The man in question, Sigurdur Ingi Thordarson, was recruited by US authorities to build a case against Assange after misleading them to believe he was previously a close associate of his. In fact he had volunteered on a limited basis to raise money for Wikileaks in 2010 but was found to have used that opportunity to embezzle more than $50,000 from the organization. Julian Assange was visiting Thordarson’s home country of Iceland around this time due to his work with Icelandic media and members of parliament in preparing the Icelandic Modern Media Initiative, a press freedom project that produced a parliamentary resolution supporting whistleblowers and investigative journalism. 

The United States is currently seeking Assange’s extradition from the United Kingdom in order to try him for espionage relating to the release of leaked classified documents. If convicted, he could face up to 175 years in prison. The indictment has sparked fears for press freedoms in the United States and beyond and prompted strong statements in support of Assange from Amnesty International, Reporters without borders, the editorial staff of the Washington Post and many others. 

US officials presented an updated version of an indictment against him to a Magistrate court in London last summer. The veracity of the information contained therein is now directly contradicted by the main witness, whose testimony it is based on.

No instruction from Assange

The court documents refer to Mr Thordarson simply as “Teenager” (a reference to his youthful appearance rather than true age, he is 28 years old) and Iceland as “NATO Country 1” but make no real effort to hide the identity of either. They purport to show that Assange instructed Thordarson to commit computer intrusions or hacking in Iceland. 

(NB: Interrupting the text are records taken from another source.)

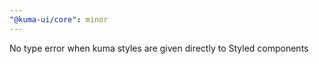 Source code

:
 ```yaml
---
"@kuma-ui/core": minor
---
```


No type error when kuma styles are given directly to Styled components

The aim of this addition to the indictment was apparently to shore up and support the conspiracy charge against Assange in relation to his interactions with Chelsea Manning. Those occurred around the same time he resided in Iceland and the authors of the indictment felt they could strengthen their case by alleging he was involved in illegal activity there as well. This activity was said to include attempts to hack into the computers of members of parliament and record their conversations.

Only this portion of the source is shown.